Designing Resilient Systems: Circuit Breakers or Retries? (Part 1)

This post is the first of a two-part series on Circuit Breakers and Retries, where we will introduce and compare these two often used service reliability concepts. For Part 1, we will focus on the use cases for implementing circuit breakers including the different options related to the configuration of circuits.

Things should just work. That is the most fundamental expectation that any consumer has towards a service provider. But just as poor weather is inevitable and often unpredictable, so are software and hardware failures. That is why it’s important for software engineers to plan and account for failures.

In this first article of a two-part series, we will begin to introduce and compare two frequently used service reliability mechanisms: Circuit Breakers and Retries. At Grab, we use both of these mechanisms extensively throughout our many software systems to ensure that we can weather failures and continue to provide our consumers with the services they expect from us. But are both mechanisms equal? Where and how do we choose one over the other?

In this series we will take a close look at both approaches and their use cases, to help you make an informed decision regarding if and when to apply each method. But let’s start by looking at the common reasons for failures. With our services communicating with numerous external resources, failures can be caused by:

Networking issues
System overload
Resource starvation (e.g. out of memory)
Bad deployment/configuration
Bad request (e.g. lack of authentication credentials, missing request data)

But rather than thinking of all the ways a call to an upstream service could fail, it is often easier to consider what a successful request is. It should be timely, in the expected format, and contain the expected data. If we go by this definition, then everything else is therefore some kind of failure, whether it’s:

a slow response
no response at all
a response in the wrong format
a response that does not contain the expected data

In planning for failures, we should strive to be able to handle each of these errors, just as we should try to prevent our service from emitting them. So let’s start looking at the different techniques for addressing these errors.

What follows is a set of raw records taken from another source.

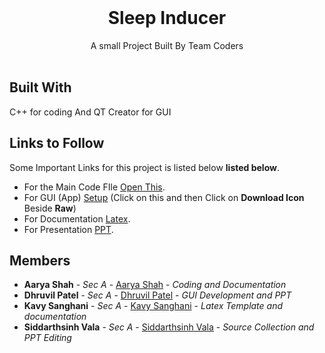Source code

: <br/>
<p align="center">
  <h1 align="center">Sleep Inducer</h1>

  <p align="center">
    A small Project Built By Team Coders
    <br/>
    <br/>
  </p>
</p>

## Built With

C++ for coding And QT Creator for GUI

## Links to Follow

Some Important Links for this project is listed below **listed below**.
* For the Main Code FIle [Open This](https://github.com/aaryashah1010/Capstone-Sleepinducer/blob/master/teamcoders.cpp).
* For GUI (App) [Setup](https://github.com/aaryashah1010/Capstone-Sleepinducer/blob/master/SleepIducer_Setup.exe) (Click on this and then Click on **Download Icon** Beside **Raw**)
* For Documentation [Latex](https://github.com/aaryashah1010/Capstone-Sleepinducer/blob/master/Capstone%20Project.zip).
* For Presentation [PPT](https://github.com/aaryashah1010/Capstone-Sleepinducer/blob/master/Capstone%20Project.pptx).



## Members

* **Aarya Shah** - *Sec A* - [Aarya Shah](https://github.com/aaryashah1010/) - *Coding and Documentation*
* **Dhruvil Patel** - *Sec A* - [Dhruvil Patel](https://github.com/Dhruvil05Patel/) - *GUI Development and PPT*
* **Kavy Sanghani** - *Sec A* - [Kavy Sanghani](https://github.com/KavySanghani/) - *Latex  Template and documentation*
* **Siddarthsinh Vala** - *Sec A* - [Siddarthsinh Vala](https://github.com/siddharthvala) - *Source Collection and PPT Editing*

(Note: All the examples and tools mentioned in this article are in Go. However, prior knowledge of Go is not required, only advantageous.)

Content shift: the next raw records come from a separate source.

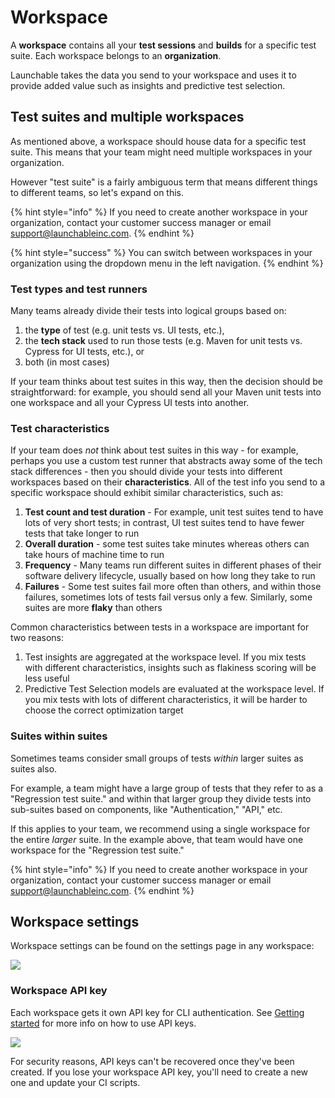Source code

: # Workspace

A **workspace** contains all your **test sessions** and **builds** for a specific test suite. Each workspace belongs to an **organization**.

Launchable takes the data you send to your workspace and uses it to provide added value such as insights and predictive test selection.

## Test suites and multiple workspaces

As mentioned above, a workspace should house data for a specific test suite. This means that your team might need multiple workspaces in your organization.

However "test suite" is a fairly ambiguous term that means different things to different teams, so let's expand on this.

{% hint style="info" %}
If you need to create another workspace in your organization, contact your customer success manager or email [support@launchableinc.com](mailto:support@launchableinc.com).
{% endhint %}

{% hint style="success" %}
You can switch between workspaces in your organization using the dropdown menu in the left navigation.
{% endhint %}

### Test types and test runners

Many teams already divide their tests into logical groups based on:

1. the **type** of test (e.g. unit tests vs. UI tests, etc.),
2. the **tech stack** used to run those tests (e.g. Maven for unit tests vs. Cypress for UI tests, etc.), or
3. both (in most cases)

If your team thinks about test suites in this way, then the decision should be straightforward: for example, you should send all your Maven unit tests into one workspace and all your Cypress UI tests into another.

### Test characteristics

If your team does _not_ think about test suites in this way - for example, perhaps you use a custom test runner that abstracts away some of the tech stack differences - then you should divide your tests into different workspaces based on their **characteristics**. All of the test info you send to a specific workspace should exhibit similar characteristics, such as:

1. **Test count and test duration** - For example, unit test suites tend to have lots of very short tests; in contrast, UI test suites tend to have fewer tests that take longer to run
2. **Overall duration** - some test suites take minutes whereas others can take hours of machine time to run
3. **Frequency** - Many teams run different suites in different phases of their software delivery lifecycle, usually based on how long they take to run
4. **Failures** - Some test suites fail more often than others, and within those failures, sometimes lots of tests fail versus only a few. Similarly, some suites are more **flaky** than others

Common characteristics between tests in a workspace are important for two reasons:

1. Test insights are aggregated at the workspace level. If you mix tests with different characteristics, insights such as flakiness scoring will be less useful
2. Predictive Test Selection models are evaluated at the workspace level. If you mix tests with lots of different characteristics, it will be harder to choose the correct optimization target

### Suites within suites

Sometimes teams consider small groups of tests _within_ larger suites as suites also.

For example, a team might have a large group of tests that they refer to as a "Regression test suite." and within that larger group they divide tests into sub-suites based on components, like "Authentication," "API," etc.

If this applies to your team, we recommend using a single workspace for the entire _larger_ suite. In the example above, that team would have one workspace for the "Regression test suite."

{% hint style="info" %}
If you need to create another workspace in your organization, contact your customer success manager or email [support@launchableinc.com](mailto:support@launchableinc.com).
{% endhint %}

## Workspace settings

Workspace settings can be found on the settings page in any workspace:

![](../.gitbook/assets/launchable\_settings\_20220613.png)

### Workspace API key

Each workspace gets it own API key for CLI authentication. See [Getting started](../getting-started/#setting-your-api-key) for more info on how to use API keys.

![](../.gitbook/assets/launchable\_API\_key\_setting\_20210613.png)

For security reasons, API keys can't be recovered once they've been created. If you lose your workspace API key, you'll need to create a new one and update your CI scripts.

Introducing the Circuit Breaker

Has your electricity ever shorted out? Perhaps you switched on a faulty appliance, plunging your entire house into darkness. Darkness may be inconvenient, but it’s certainly better than things catching fire or getting electrocuted!

The device in your electrical box that is protecting you is called a circuit breaker. Instead of letting the electricity through the faulty appliance and potentially causing more problems, it has detected a fault and broken the connection.

Software circuit breakers work the same way. A software circuit breaker is a mechanism that sits between 2 pieces of code and monitors the health of everything flowing through it. However, instead of stopping electricity when there’s a fault, it blocks requests.

A typical “happy path” request from a service to an upstream service looks like this:

cb-happy-path

Our "main" calls the circuit breaker (also inside our code), which in turn makes the request to the upstream service. The upstream service then processes the request and sends a response. The circuit breaker receives the response, and if there was no error, returns it to the original caller.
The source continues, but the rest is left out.